Doctor en Ciencia Política, académico de la Universidad de chile

En 1998, en medio de la investigación del fiscal Kenneth Starr en contra de Bill Clinton, Hillary Clinton dio una entrevista en que sostuvo que existía “una vasta conspiración de la derecha que ha estado confabulando contra mi marido desde el día en que anunció su candidatura a la presidencia”. Sonaba un poco fuerte, una exageración, pero hoy sabemos que la ex candidata presidencial no estaba tan equivocada. Es extraño, dado el tipo de oposición que Hillary Clinton pensaba que había enfrentado su marido, que cuando fue su turno de postular a la presidencia no se haya preparado más para los ataques de la “vasta conspiración”.

Como detalla el libro Devil’s Bargain (Convenio con el diablo), de Joshua Green, muchos de los personajes de la conspiración anti-Clinton de los 90 reaparecieron en la campaña del 2016, e incluso habían inspirado a nuevos seguidores, esta vez mejor financiados, más organizados, con mayores habilidades tecnológicas. El financista de la conspiración fue Robert Mercer, un billonario misterioso que hizo su fortuna usando big data para adelantarse a los movimientos de los mercados bursátiles (fue en ese mundo donde conoció a Steve Bannon, ex asesor de Donald Trump). Mercer fue uno de los inversionistas principales en Cambridge Analytica (CA), la rama norteamericana de Strategic Communication Laboratories, que contrató al académico ruso Aleksandr Kogan para minar datos de Facebook para usar en sus asesorías electorales. Según Green, Rebekah Mercer, hija de Robert, insistió que a cambio de donaciones electorales, la campaña de Trump contratara los servicios de CA, de la cual ella es directora.

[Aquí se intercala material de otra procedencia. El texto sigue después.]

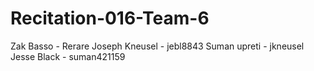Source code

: # Recitation-016-Team-6

Zak Basso       - Rerare
Joseph Kneusel  - jebl8843
Suman upreti    - jkneusel
Jesse Black     - suman421159


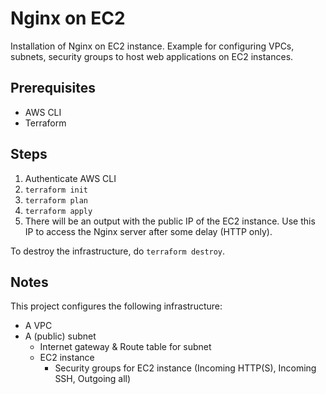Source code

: # Nginx on EC2

Installation of Nginx on EC2 instance. Example for configuring VPCs, subnets, security groups to host web applications on EC2 instances.

## Prerequisites
- AWS CLI
- Terraform

## Steps
1. Authenticate AWS CLI
2. `terraform init`
3. `terraform plan`
4. `terraform apply`
5. There will be an output with the public IP of the EC2 instance. Use this IP to access the Nginx server after some delay (HTTP only).

To destroy the infrastructure, do `terraform destroy`.

## Notes
This project configures the following infrastructure:
- A VPC
- A (public) subnet
  - Internet gateway & Route table for subnet
  - EC2 instance
    - Security groups for EC2 instance (Incoming HTTP(S), Incoming SSH, Outgoing all)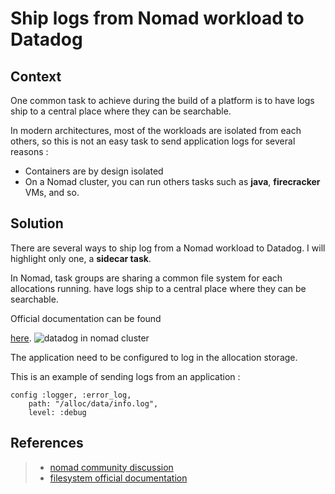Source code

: # Ship logs from Nomad workload to Datadog
## Context
One common task to achieve during the build of a platform is to
have logs ship to a central place where they can be searchable.

In modern architectures, most of the workloads are isolated from each others, so this is 
not an easy task to send application logs for several reasons : 
- Containers are by design isolated
- On a Nomad cluster, you can run others tasks such as **java**, **firecracker** VMs, and so.

## Solution

There are several ways to ship log from a Nomad workload to Datadog.
I will highlight only one, a **sidecar task**.

In Nomad, task groups are sharing a common file system for each allocations running.
have logs ship to a central place where they can be searchable.

Official documentation can be found

[here](https://developer.hashicorp.com/nomad/docs/concepts/filesystem#filesystem).
![datadog in nomad
cluster](datadog_shipping_with_a_sidecar_task.png)

The application need to be configured to log in the allocation storage.

This is an example of sending logs from an application : 

	config :logger, :error_log, 
		path: "/alloc/data/info.log",
		level: :debug

## References
> - [nomad community discussion](https://discuss.hashicorp.com/t/logging-collection-in-docker-and-let-datadog-agent-to-collect-to-display-in-datadog/44482)
> - [filesystem official documentation](https://developer.hashicorp.com/nomad/docs/concepts/filesystem#filesystem)
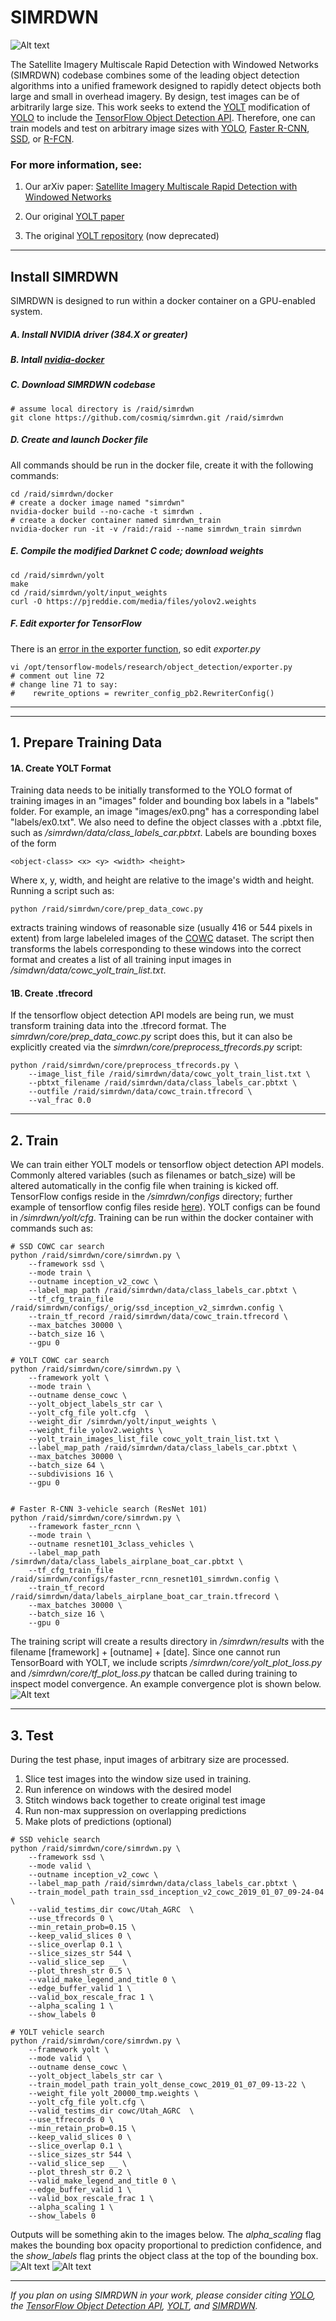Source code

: # SIMRDWN #


![Alt text](/results/__examples/header.jpg?raw=true "")

The Satellite Imagery Multiscale Rapid Detection with Windowed Networks (SIMRDWN) codebase combines some of the leading object detection algorithms into a unified framework designed to rapidly detect objects both large and small in overhead imagery.  By design, test images can be of arbitrarily large size.  This work seeks to extend the [YOLT](https://arxiv.org/abs/1805.09512) modification of [YOLO](https://pjreddie.com/darknet/yolo/) to include the [TensorFlow Object Detection API](https://github.com/tensorflow/models/tree/master/research/object_detection).  Therefore, one can train models and test on arbitrary image sizes with [YOLO](https://pjreddie.com/darknet/yolo/), [Faster R-CNN](https://arxiv.org/abs/1506.01497), [SSD](https://arxiv.org/abs/1512.02325), or [R-FCN](https://arxiv.org/abs/1605.06409).  

### For more information, see:

1. Our arXiv paper: [Satellite Imagery Multiscale Rapid Detection with Windowed Networks](https://arxiv.org/abs/1809.09978)

2. Our original [YOLT paper](https://arxiv.org/abs/1805.09512)

3. The original [YOLT repository](https://github.com/CosmiQ/yolt) (now deprecated)


____
## Install SIMRDWN

SIMRDWN is designed to run within a docker container on a GPU-enabled system.

##### A. Install NVIDIA driver (384.X or greater)  

##### B. Intall [nvidia-docker](https://github.com/NVIDIA/nvidia-docker)

##### C. Download SIMRDWN codebase

    # assume local directory is /raid/simrdwn
	git clone https://github.com/cosmiq/simrdwn.git /raid/simrdwn 

##### D. Create and launch Docker file

All commands should be run in the docker file, create it with the following commands:

    cd /raid/simrdwn/docker
	# create a docker image named "simrdwn"
    nvidia-docker build --no-cache -t simrdwn .   
	# create a docker container named simrdwn_train
    nvidia-docker run -it -v /raid:/raid --name simrdwn_train simrdwn  

##### E. Compile the modified Darknet C code; download weights

    cd /raid/simrdwn/yolt
    make
	cd /raid/simrdwn/yolt/input_weights
	curl -O https://pjreddie.com/media/files/yolov2.weights 

##### F. Edit exporter for TensorFlow

There is an [error in the exporter function](https://github.com/tensorflow/tensorflow/issues/16268), so edit _exporter.py_

	vi /opt/tensorflow-models/research/object_detection/exporter.py
	# comment out line 72
	# change line 71 to say:
	#    rewrite_options = rewriter_config_pb2.RewriterConfig()


____
____

## 1. Prepare Training Data



####  1A. Create YOLT Format

Training data needs to be initially transformed to the YOLO format of training images in an "images" folder and bounding box labels in a "labels" folder.  For example, an image "images/ex0.png" has a corresponding label "labels/ex0.txt". We also need to define the object classes with a .pbtxt file, such as _/simrdwn/data/class\_labels\_car.pbtxt_. Labels are bounding boxes of the form 

    <object-class> <x> <y> <width> <height>

Where x, y, width, and height are relative to the image's width and height.  Running a script such as:

	python /raid/simrdwn/core/prep_data_cowc.py 

extracts training windows of reasonable size (usually 416 or 544 pixels in extent) from large labeleled images of the [COWC](https://gdo152.llnl.gov/cowc/) dataset.  The script then transforms the labels corresponding to these windows into the correct format and creates a list of all training input images in _/simdwn/data/cowc\_yolt\_train\_list.txt_.


####  1B. Create .tfrecord 
If the tensorflow object detection API models are being run, we must transform training data into the .tfrecord format.  The _simrdwn/core/prep\_data\_cowc.py_ script does this, but it can also be explicitly created via the _simrdwn/core/preprocess\_tfrecords.py_ script: 
	
	python /raid/simrdwn/core/preprocess_tfrecords.py \
	    --image_list_file /raid/simrdwn/data/cowc_yolt_train_list.txt \
	    --pbtxt_filename /raid/simrdwn/data/class_labels_car.pbtxt \
	    --outfile /raid/simrdwn/data/cowc_train.tfrecord \
	    --val_frac 0.0

____

## 2. Train

We can train either YOLT models or tensorflow object detection API models. Commonly altered variables (such as filenames or batch\_size) will be altered automatically in the config file when training is kicked off.  TensorFlow configs reside in the _/simrdwn/configs_ directory; further example of tensorflow config files reside [here](https://github.com/tensorflow/models/tree/master/research/object_detection/samples/configs)). YOLT configs can be found in _/simrdwn/yolt/cfg_.  Training can be run within the docker container with commands such as:

	# SSD COWC car search
	python /raid/simrdwn/core/simrdwn.py \
		--framework ssd \
		--mode train \
		--outname inception_v2_cowc \
		--label_map_path /raid/simrdwn/data/class_labels_car.pbtxt \
		--tf_cfg_train_file /raid/simrdwn/configs/_orig/ssd_inception_v2_simrdwn.config \
		--train_tf_record /raid/simrdwn/data/cowc_train.tfrecord \
		--max_batches 30000 \
		--batch_size 16 \
		--gpu 0
		
	# YOLT COWC car search
	python /raid/simrdwn/core/simrdwn.py \
		--framework yolt \
		--mode train \
		--outname dense_cowc \
		--yolt_object_labels_str car \
		--yolt_cfg_file yolt.cfg  \
		--weight_dir /simrdwn/yolt/input_weights \
		--weight_file yolov2.weights \
		--yolt_train_images_list_file cowc_yolt_train_list.txt \
		--label_map_path /raid/simrdwn/data/class_labels_car.pbtxt \
		--max_batches 30000 \
		--batch_size 64 \
		--subdivisions 16 \
		--gpu 0
		
		
	# Faster R-CNN 3-vehicle search (ResNet 101)
	python /raid/simrdwn/core/simrdwn.py \
		--framework faster_rcnn \
		--mode train \
		--outname resnet101_3class_vehicles \
		--label_map_path /simrdwn/data/class_labels_airplane_boat_car.pbtxt \
		--tf_cfg_train_file /raid/simrdwn/configs/faster_rcnn_resnet101_simrdwn.config \
		--train_tf_record /raid/simrdwn/data/labels_airplane_boat_car_train.tfrecord \
		--max_batches 30000 \
		--batch_size 16 \
		--gpu 0
		

The training script will create a results directory in _/simrdwn/results_ with the filename [framework] + [outname] + [date].  Since one cannot run TensorBoard with YOLT, we include scripts _/simrdwn/core/yolt_plot_loss.py_ and _/simrdwn/core/tf_plot_loss.py_ thatcan be called during training to inspect model convergence.  An example convergence plot is shown below.
![Alt text](/results/__examples/tf_loss_plot.png?raw=true "Figure 1")

____

## 3. Test

During the test phase, input images of arbitrary size are processed.  

1.	Slice test images into the window size used in training.
2.  Run inference on windows with the desired model
3.  Stitch windows back together to create original test image
4.  Run non-max suppression on overlapping predictions
5.  Make plots of predictions (optional)

<a/>

	
	# SSD vehicle search
	python /raid/simrdwn/core/simrdwn.py \
		--framework ssd \
		--mode valid \
		--outname inception_v2_cowc \
		--label_map_path /raid/simrdwn/data/class_labels_car.pbtxt \
		--train_model_path train_ssd_inception_v2_cowc_2019_01_07_09-24-04 \
		--valid_testims_dir cowc/Utah_AGRC  \
		--use_tfrecords 0 \
		--min_retain_prob=0.15 \
		--keep_valid_slices 0 \
		--slice_overlap 0.1 \
		--slice_sizes_str 544 \
		--valid_slice_sep __ \
		--plot_thresh_str 0.5 \
		--valid_make_legend_and_title 0 \
		--edge_buffer_valid 1 \
		--valid_box_rescale_frac 1 \
		--alpha_scaling 1 \
		--show_labels 0
		
	# YOLT vehicle search
	python /raid/simrdwn/core/simrdwn.py \
		--framework yolt \
		--mode valid \
		--outname dense_cowc \
		--yolt_object_labels_str car \
		--train_model_path train_yolt_dense_cowc_2019_01_07_09-13-22 \
		--weight_file yolt_20000_tmp.weights \
		--yolt_cfg_file yolt.cfg \
		--valid_testims_dir cowc/Utah_AGRC  \
		--use_tfrecords 0 \
		--min_retain_prob=0.15 \
		--keep_valid_slices 0 \
		--slice_overlap 0.1 \
		--slice_sizes_str 544 \
		--valid_slice_sep __ \
		--plot_thresh_str 0.2 \
		--valid_make_legend_and_title 0 \
		--edge_buffer_valid 1 \
		--valid_box_rescale_frac 1 \
		--alpha_scaling 1 \
		--show_labels 0

Outputs will be something akin to the images below.  The _alpha\_scaling_ flag makes the bounding box opacity proportional to prediction confidence, and the _show\_labels_ flag prints the object class at the top of the bounding box.
![Alt text](/results/__examples/ex0.png?raw=true "Figure 2")
![Alt text](/results/__examples/ex1.png?raw=true "Figure 3")
	
	
____	
_If you plan on using SIMRDWN in your work, please consider citing [YOLO](https://arxiv.org/abs/1612.08242), the [TensorFlow Object Detection API](https://arxiv.org/abs/1611.10012), [YOLT](https://arxiv.org/abs/1805.09512), and [SIMRDWN](https://arxiv.org/abs/1809.09978)._
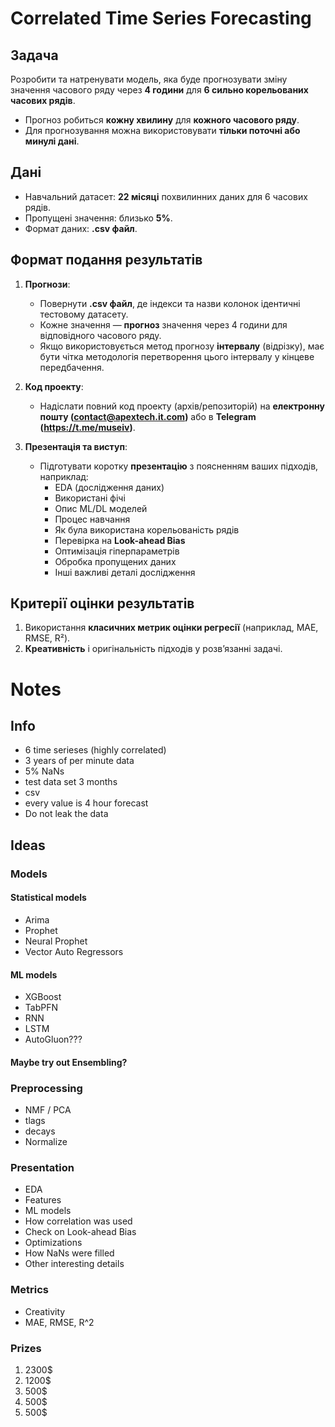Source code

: # Correlated Time Series Forecasting

## Задача

Розробити та натренувати модель, яка буде прогнозувати зміну значення часового ряду через **4 години** для **6 сильно корельованих часових рядів**.  

- Прогноз робиться **кожну хвилину** для **кожного часового ряду**.
- Для прогнозування можна використовувати **тільки поточні або минулі дані**.

## Дані

- Навчальний датасет: **22 місяці** похвилинних даних для 6 часових рядів.
- Пропущені значення: близько **5%**.
- Формат даних: **.csv файл**.

## Формат подання результатів

1. **Прогнози**:
   - Повернути **.csv файл**, де індекси та назви колонок ідентичні тестовому датасету.
   - Кожне значення — **прогноз** значення через 4 години для відповідного часового ряду.
   - Якщо використовується метод прогнозу **інтервалу** (відрізку), має бути чітка методологія перетворення цього інтервалу у кінцеве передбачення.

2. **Код проекту**:
   - Надіслати повний код проекту (архів/репозиторій) на **електронну пошту (contact@apextech.it.com)** або в **Telegram (https://t.me/museiv)**.

3. **Презентація та виступ**:
   - Підготувати коротку **презентацію** з поясненням ваших підходів, наприклад:
     - EDA (дослідження даних)
     - Використані фічі
     - Опис ML/DL моделей
     - Процес навчання
     - Як була використана корельованість рядів
     - Перевірка на **Look-ahead Bias**
     - Оптимізація гіперпараметрів
     - Обробка пропущених даних
     - Інші важливі деталі дослідження

## Критерії оцінки результатів

1. Використання **класичних метрик оцінки регресії** (наприклад, MAE, RMSE, R²).
2. **Креативність** і оригінальність підходів у розвʼязанні задачі.


# Notes

## Info
  - 6 time serieses (highly correlated)
  - 3 years of per minute data
  - 5% NaNs
  - test data set 3 months
  - csv
  - every value is 4 hour forecast
  - Do not leak the data


## Ideas
### Models
#### Statistical models
  - Arima
  - Prophet
  - Neural Prophet
  - Vector Auto Regressors

#### ML models
  - XGBoost
  - TabPFN
  - RNN
  - LSTM
  - AutoGluon???

#### Maybe try out Ensembling?


### Preprocessing
  - NMF / PCA
  - tlags
  - decays
  - Normalize

### Presentation
  - EDA
  - Features
  - ML models
  - How correlation was used
  - Check on Look-ahead Bias
  - Optimizations
  - How NaNs were filled
  - Other interesting details

### Metrics
  - Creativity
  - MAE, RMSE, R^2

### Prizes
  1. 2300$
  2. 1200$
  3. 500$
  4. 500$
  5. 500$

Gracias a una investigación periodística del Guardian y Channel 4 en Gran Bretaña, hoy sabemos más sobre los métodos utilizados por CA. Kogan, usando el acceso que tenía como académico, entregó información de 50 millones de usuarios de Facebook a la empresa. Con eso, podrían “construir modelos para explotar lo que sabemos de ellos, y apuntar a sus demonios internos”. Sabemos que estos métodos fueron utilizados no solamente para influenciar en la elección norteamericana del 2016, sino también en el referéndum sobre el Brexit.

En 1873, Mark Twain escribió The Gilded Age (La época dorada), en que describe el poder y la corrupción de los grandes industrialistas del siglo XIX. Las masivas fortunas de personas como Carnegie, Rockefeller, Vanderbildt y JP Morgan surgieron de su participación en la revolución industrial. En la época de Twain, el 1% más rico controlaba un poco más de un tercio de la riqueza de los EE.UU. Hoy, más de un siglo más tarde, esa cifra es esencialmente la misma.

Un seguimiento de las grandes fortunas de la época nos indica qué fue lo que el mundo más valoraba: acero, electricidad, ferrocarriles, etc. Hoy, también las grandes fortunas surgen de la producción –o intermediación– de lo que la economía más valora: la información, los datos. De las 20 personas más ricas en el último ranking de Forbes, por lo menos 9 se hicieron ricas a través de las tecnologías de la información.

Durante la Época Dorada, los millonarios usaban sus fortunas y sus industrias para influenciar en la política. Cambridge Analytica muestra que los que controlan la información son igualmente –o tal vez más– capaces de incidir en las decisiones. Si alguna vez pensábamos que medios sociales como Facebook y Twitter serían grandes herramientas democratizadoras, hoy tenemos motivo para dudar. La entrega de información, de manera voluntaria, por parte de cientos de millones de ciudadanos ha resultado en la pérdida de privacidad, libertad y, finalmente, integridad democrática.

Los excesos y la corrupción de la Época Dorada terminaron en la irrupción de los sindicatos, la regulación de la industria, leyes laborales e innovaciones como los impuestos a la renta y a la herencia. Llevaron a la formación de un nuevo cuadro de políticos, los progresistas, de quienes el más emblemático fue Theodore Roosevelt, que entendieron que sin un cambio profundo, el propio sistema democrático estaría amenazado.

La historia nos enseña que los sistemas políticos tienen la capacidad de recuperarse de las malas prácticas de unos pocos. Para eso, se requiere organización ciudadana y liderazgos como el de Roosevelt (que, no por casualidad, surge de la misma élite a la que después desafiaría). Y un golpe al sistema, un momento crítico, que concentre las energías. Requiere, en otras palabras, que se encuentre el delito flagrante.